A quick post from Cambridge (Massachusetts, need you ask).
I am back in the life I might have had. Sunny New England Spring. Vibrant but easy city. More bookstores and toy stores and restaurants than you would ever know what to do with.
What strikes me in Cambridge is the curious mix of brilliance and frivolity. If you sit in a cafe and half-listen to the conversations around you, you could easily assume that you were surrounded by very immature, superficial twenty-somethings. And then, you listen more carefully, and realize that between the ‘like’s’ and ‘so I said’s’ they are stringing together sentences on literary theory, particle physics and obscure philosophy. Note, that’s an ‘and’ not an ‘or’. The divide between arts and science is practically non-existent. People specialize, but they can converse in both.
The academic culture here seems to move seamlessly in and out of popular culture. There is no shift of tone, no code-switching, no self -consciousness. I suppose it is what comes of gathering such a high proportion of the world’s brightest and best in one small place.

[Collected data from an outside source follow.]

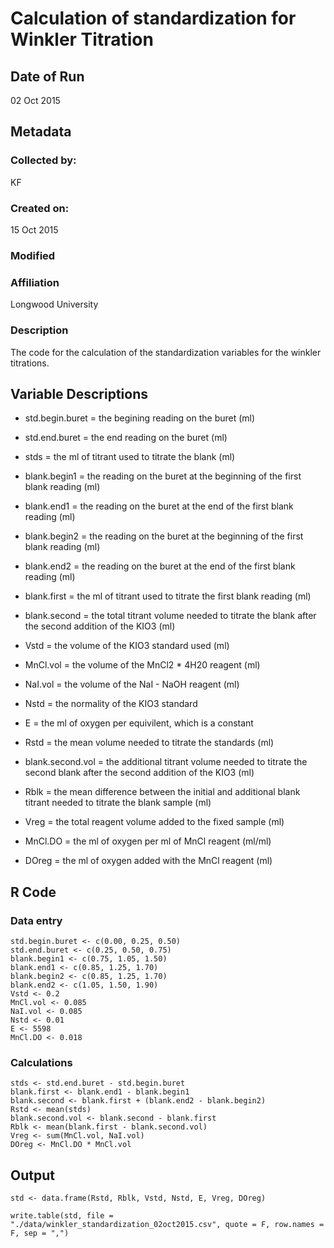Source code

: # Calculation of standardization for Winkler Titration

## Date of Run
 
02 Oct 2015

## Metadata

### Collected by:

KF

### Created on:

15 Oct 2015

### Modified

### Affiliation

Longwood University

### Description 

The code for the calculation of the standardization variables for the winkler titrations.

## Variable Descriptions

* std.begin.buret = the begining reading on the buret (ml)

* std.end.buret = the end reading on the buret (ml)

* stds = the ml of titrant used to titrate the blank (ml)

* blank.begin1 = the reading on the buret at the beginning of the first blank reading (ml)

* blank.end1 = the reading on the buret at the end of the first blank reading (ml)

* blank.begin2 = the reading on the buret at the beginning of the first blank reading (ml)

* blank.end2 = the reading on the buret at the end of the first blank reading (ml)

* blank.first = the ml of titrant used to titrate the first blank reading (ml)

* blank.second = the total titrant volume needed to titrate the blank after the second addition of the KIO3 (ml)

* Vstd = the volume of the KIO3 standard used (ml)

* MnCl.vol = the volume of the MnCl2 * 4H20 reagent (ml)

* NaI.vol = the volume of the NaI - NaOH reagent (ml)

* Nstd = the normality of the KIO3 standard

* E = the ml of oxygen per equivilent, which is a constant

* Rstd = the mean volume needed to titrate the standards (ml)

* blank.second.vol = the additional titrant volume needed to titrate the second blank after the second addition of the KIO3 (ml)

* Rblk = the mean difference between the initial and additional blank titrant needed to titrate the blank sample (ml)

* Vreg = the total reagent volume added to the fixed sample (ml)

* MnCl.DO = the ml of oxygen per ml of MnCl reagent (ml/ml)

* DOreg = the ml of oxygen added with the MnCl reagent (ml)

## R Code

### Data entry
    
    std.begin.buret <- c(0.00, 0.25, 0.50)
    std.end.buret <- c(0.25, 0.50, 0.75)
    blank.begin1 <- c(0.75, 1.05, 1.50)
    blank.end1 <- c(0.85, 1.25, 1.70)
    blank.begin2 <- c(0.85, 1.25, 1.70)
    blank.end2 <- c(1.05, 1.50, 1.90)
    Vstd <- 0.2
    MnCl.vol <- 0.085
    NaI.vol <- 0.085
    Nstd <- 0.01
    E <- 5598
    MnCl.DO <- 0.018


### Calculations

    stds <- std.end.buret - std.begin.buret 
    blank.first <- blank.end1 - blank.begin1
    blank.second <- blank.first + (blank.end2 - blank.begin2) 
    Rstd <- mean(stds)
    blank.second.vol <- blank.second - blank.first
    Rblk <- mean(blank.first - blank.second.vol)
    Vreg <- sum(MnCl.vol, NaI.vol)
    DOreg <- MnCl.DO * MnCl.vol

## Output

    std <- data.frame(Rstd, Rblk, Vstd, Nstd, E, Vreg, DOreg)
    
    write.table(std, file = "./data/winkler_standardization_02oct2015.csv", quote = F, row.names = F, sep = ",")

The same lack of self-consciousness was evident as we sat in an old hotel bar late in the evening (we didn’t have the Veuve Clicquot, but the fact that we could have will give you a sense of it). We were in the sort of clothes you would expect. The table next to us were in stripey legged track suits, and the table beyond were in black tie. And it was all OK.
There are so many things that America gets criticized for — and often justly so. But there is good here too.